Cisco (CSCO, Financial) is an industry leader whose technology sells across the world. In most cases, Cisco commands a lot of attention from investors. However, things look a bit tough at the moment. The company recently posted a softer-than-expected earnings report and is struggling to transition to a subscription-based model.
Cisco is also facing competition from other companies that are offering simpler, more user-friendly products. To succeed in the future, Cisco will need to find a way to make its products more accessible to the average customer. In the medium term, the outlook for the stock remains stressed as the company struggles to execute this strategy.
The subscription model has yet to fully fire up
One reason for Cisco's struggles may be the Coronavirus pandemic. The pandemic has caused corporate spending on data networks to slow down. As a result, Cisco has been forced to readjust its plans.

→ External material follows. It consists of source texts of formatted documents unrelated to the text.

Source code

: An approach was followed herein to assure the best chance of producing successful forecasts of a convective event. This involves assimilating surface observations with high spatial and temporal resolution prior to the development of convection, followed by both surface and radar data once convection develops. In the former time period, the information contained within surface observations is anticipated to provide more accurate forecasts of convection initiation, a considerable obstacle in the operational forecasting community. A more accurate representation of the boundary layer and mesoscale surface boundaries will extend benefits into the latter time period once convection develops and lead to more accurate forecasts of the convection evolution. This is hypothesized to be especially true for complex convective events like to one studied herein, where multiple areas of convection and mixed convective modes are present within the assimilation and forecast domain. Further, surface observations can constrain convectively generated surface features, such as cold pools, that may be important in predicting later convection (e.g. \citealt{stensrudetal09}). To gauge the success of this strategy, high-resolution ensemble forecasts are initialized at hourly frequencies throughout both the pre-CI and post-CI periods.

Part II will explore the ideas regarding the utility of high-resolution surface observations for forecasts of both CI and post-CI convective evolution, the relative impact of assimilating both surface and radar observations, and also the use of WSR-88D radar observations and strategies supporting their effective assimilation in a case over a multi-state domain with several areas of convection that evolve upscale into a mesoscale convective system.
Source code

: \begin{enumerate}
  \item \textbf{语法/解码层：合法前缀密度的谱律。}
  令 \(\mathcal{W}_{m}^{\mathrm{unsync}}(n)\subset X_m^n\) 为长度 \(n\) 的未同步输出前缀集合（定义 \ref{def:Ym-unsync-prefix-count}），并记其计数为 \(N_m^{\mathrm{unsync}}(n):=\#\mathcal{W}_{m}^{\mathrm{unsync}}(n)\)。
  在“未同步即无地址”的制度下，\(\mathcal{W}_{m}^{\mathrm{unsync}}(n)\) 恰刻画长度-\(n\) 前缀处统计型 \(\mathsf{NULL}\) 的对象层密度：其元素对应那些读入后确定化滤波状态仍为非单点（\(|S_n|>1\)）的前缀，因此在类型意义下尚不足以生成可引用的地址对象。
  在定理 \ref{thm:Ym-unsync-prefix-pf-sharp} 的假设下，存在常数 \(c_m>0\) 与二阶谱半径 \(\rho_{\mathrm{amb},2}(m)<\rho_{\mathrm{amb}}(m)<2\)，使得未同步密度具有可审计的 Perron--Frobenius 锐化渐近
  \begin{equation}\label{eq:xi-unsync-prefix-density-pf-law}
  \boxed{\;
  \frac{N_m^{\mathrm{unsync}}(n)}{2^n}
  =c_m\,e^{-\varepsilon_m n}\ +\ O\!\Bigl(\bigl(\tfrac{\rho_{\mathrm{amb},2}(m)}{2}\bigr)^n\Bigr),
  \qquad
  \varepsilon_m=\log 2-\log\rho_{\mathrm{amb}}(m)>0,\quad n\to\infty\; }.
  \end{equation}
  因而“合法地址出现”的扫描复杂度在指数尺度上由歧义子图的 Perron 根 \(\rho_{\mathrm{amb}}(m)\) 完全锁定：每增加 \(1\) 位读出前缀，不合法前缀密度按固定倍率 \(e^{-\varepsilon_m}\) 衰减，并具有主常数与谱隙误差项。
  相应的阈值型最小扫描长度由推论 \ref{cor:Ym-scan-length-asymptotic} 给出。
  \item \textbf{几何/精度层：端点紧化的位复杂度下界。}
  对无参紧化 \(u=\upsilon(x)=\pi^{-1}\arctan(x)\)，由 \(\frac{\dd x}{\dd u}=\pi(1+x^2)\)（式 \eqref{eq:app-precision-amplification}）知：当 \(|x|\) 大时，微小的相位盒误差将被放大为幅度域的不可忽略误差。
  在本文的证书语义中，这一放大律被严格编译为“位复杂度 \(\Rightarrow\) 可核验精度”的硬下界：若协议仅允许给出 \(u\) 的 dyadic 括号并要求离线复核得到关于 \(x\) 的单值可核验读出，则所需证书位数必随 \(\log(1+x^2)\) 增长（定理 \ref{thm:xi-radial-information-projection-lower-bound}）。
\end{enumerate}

The evolution of the internet has changed Cisco's business. Cisco is now looking for smooth recurring cash flow from software products rather than the sale of physical goods. This move will help Cisco focus on its new mantra, "The Internet of Everything," where sensors and software enhance everyday physical objects so they can communicate and be controlled remotely. Cisco's new goal is to provide the connectivity and intelligence that powers these "Internet of Things" devices. Cisco is also shifting its business model from selling one-time hardware upgrades to offering ongoing software subscriptions. This change will help Cisco to tap into the growing trend of subscription-based software offerings, which are becoming more popular as companies look for ways to reduce up-front costs and commitment levels.
The company's recurring revenue, which includes subscriptions, rose 8% in the last quarter of 2022. The increase in revenue is good, but the company needs to explore ways to generate more income in this area. The service segment accounted for about 26% of the quarterly revenue. Over the last seven quarters, the company has averaged around 30% of total revenue. It is healthy, but investors want more traction on this end.
Supply chain issues are hurting the company
Cisco is just one of many businesses that supply chain issues have impacted. The company has suffered due to shortages of components, particularly semiconductors. Semiconductor manufacturing mainly occurs in China and Taiwan. Apart from lockdown-related manufacturing delays, freight deliveries have also been routinely late. This has delayed Cisco's manufacturing and deliveries, impacting its bottom line. Cisco is not alone in this regard; many other businesses have been similarly affected.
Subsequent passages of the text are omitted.